By 1926, more than 85% of Mountain Jews in Dagestan were already classed as urban. Mountain Jews were mainly concentrated in the cities of Makhachkala, Buynaksk, Derbent, Nalchik and Grozny in North Caucasus; and Quba and Baku in Azerbaijan.

During the Holocaust, some of the Mountain Jews’ settlements in Ciscaucasia, including in Kabardino-Balkaria, were occupied by the Wehrmacht at the end of 1942. During this period, they executed several hundred Mountain Jews. This process continued until Nazi forces retreated in early 1943. On 19 August 1942, Germans killed 472 Mountain Jews near the village of Bogdanovka, and on September 20 the Germans killed 378 Jews in the village of Menzhinskoe. A total of some 1000–1500 Mountain Jews were killed in mass executions. Many Mountain Jews survived, however, because German troops did not reach all their areas; in addition, attempts succeeded to convince local German authorities that this group were "religious" but not "racial" Jews.
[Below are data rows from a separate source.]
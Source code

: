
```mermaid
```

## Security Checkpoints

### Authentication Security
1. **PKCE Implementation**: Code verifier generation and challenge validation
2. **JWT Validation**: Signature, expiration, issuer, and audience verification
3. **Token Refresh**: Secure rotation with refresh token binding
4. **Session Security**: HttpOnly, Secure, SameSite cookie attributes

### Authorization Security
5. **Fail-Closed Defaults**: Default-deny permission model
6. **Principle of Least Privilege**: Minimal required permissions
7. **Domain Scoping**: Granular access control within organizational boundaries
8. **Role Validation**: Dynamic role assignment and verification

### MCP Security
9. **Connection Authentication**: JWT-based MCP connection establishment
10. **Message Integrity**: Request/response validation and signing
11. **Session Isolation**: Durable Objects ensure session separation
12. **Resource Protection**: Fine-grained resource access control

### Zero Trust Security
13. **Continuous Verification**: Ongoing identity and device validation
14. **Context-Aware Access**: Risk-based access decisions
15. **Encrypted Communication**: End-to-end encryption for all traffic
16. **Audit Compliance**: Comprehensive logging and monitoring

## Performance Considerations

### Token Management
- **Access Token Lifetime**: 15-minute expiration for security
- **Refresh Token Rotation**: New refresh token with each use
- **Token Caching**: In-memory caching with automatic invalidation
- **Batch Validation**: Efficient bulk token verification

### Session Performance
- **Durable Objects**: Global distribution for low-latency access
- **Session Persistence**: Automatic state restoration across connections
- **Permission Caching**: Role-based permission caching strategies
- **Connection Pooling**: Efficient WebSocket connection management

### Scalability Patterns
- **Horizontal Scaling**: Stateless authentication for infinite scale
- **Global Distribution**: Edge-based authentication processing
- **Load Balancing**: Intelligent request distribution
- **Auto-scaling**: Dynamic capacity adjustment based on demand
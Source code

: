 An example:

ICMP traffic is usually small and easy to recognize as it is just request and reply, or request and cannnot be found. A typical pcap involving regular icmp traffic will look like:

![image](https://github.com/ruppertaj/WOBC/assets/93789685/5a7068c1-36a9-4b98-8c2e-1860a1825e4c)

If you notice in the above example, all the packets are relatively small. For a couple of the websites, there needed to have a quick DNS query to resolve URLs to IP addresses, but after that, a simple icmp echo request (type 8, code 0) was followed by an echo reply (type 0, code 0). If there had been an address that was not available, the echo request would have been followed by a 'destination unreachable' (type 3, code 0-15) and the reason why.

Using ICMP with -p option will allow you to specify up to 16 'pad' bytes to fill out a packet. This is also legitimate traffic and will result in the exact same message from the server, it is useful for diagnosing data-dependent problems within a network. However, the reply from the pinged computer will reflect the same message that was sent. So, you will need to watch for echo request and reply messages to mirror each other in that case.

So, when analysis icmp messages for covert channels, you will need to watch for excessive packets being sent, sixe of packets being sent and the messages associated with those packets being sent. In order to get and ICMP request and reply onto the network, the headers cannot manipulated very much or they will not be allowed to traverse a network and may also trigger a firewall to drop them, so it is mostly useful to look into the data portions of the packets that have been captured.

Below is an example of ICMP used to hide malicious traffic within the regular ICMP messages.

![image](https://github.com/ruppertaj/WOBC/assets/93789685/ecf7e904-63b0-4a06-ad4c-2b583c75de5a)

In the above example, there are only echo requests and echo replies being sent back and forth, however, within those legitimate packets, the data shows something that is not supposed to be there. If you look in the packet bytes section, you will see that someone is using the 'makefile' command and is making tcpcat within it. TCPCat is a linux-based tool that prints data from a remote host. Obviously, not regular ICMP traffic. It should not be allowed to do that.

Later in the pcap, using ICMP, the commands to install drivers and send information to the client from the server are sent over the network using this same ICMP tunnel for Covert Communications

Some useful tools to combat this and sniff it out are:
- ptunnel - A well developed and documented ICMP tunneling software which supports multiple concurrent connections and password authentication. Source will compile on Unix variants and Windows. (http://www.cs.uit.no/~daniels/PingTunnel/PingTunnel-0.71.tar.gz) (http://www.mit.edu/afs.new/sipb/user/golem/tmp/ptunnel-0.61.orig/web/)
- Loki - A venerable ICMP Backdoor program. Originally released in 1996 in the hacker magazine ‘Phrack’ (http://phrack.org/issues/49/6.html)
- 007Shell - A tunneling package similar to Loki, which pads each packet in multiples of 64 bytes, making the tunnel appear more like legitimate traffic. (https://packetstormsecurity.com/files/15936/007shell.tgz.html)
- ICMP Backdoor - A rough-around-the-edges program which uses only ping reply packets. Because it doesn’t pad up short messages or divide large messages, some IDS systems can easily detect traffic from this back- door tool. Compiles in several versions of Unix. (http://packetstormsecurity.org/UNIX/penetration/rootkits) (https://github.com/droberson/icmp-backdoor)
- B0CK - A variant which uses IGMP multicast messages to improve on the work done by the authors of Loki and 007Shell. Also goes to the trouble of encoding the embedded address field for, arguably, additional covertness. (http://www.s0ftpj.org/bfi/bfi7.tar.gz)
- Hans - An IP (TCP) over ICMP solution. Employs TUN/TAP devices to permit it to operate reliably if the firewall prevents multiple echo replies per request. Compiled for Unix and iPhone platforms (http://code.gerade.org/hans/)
The Soviet Army's advances in the area brought the Nalchik community under its protection. The Mountain Jewish community of Nalchik was the largest Mountain Jewish community occupied by Nazis, and the vast majority of the population has survived. With the help of their Kabardian neighbors, Mountain Jews of Nalchik convinced the local German authorities that they were Tats, the native people similar to other Caucasus Mountain peoples, not related to the ethnic Jews, who merely adopted Judaism. The annihilation of the Mountain Jews was suspended, contingent on racial investigation. Although the Nazis watched the village carefully, Rabbi Nachamil ben Hizkiyahu hid Torah scrolls by burying them in a fake burial ceremony. The city was liberated a few months later.

In 1944, the NKVD deported the entire Chechen populace around the Mountain Jews in Chechnya, and moved other ethnic groups into their homes; Mountain Jews mostly refused to take the homes of deported Chechens, while there are some reports of deported Chechens entrusting their homes to Jews in order to keep them safe.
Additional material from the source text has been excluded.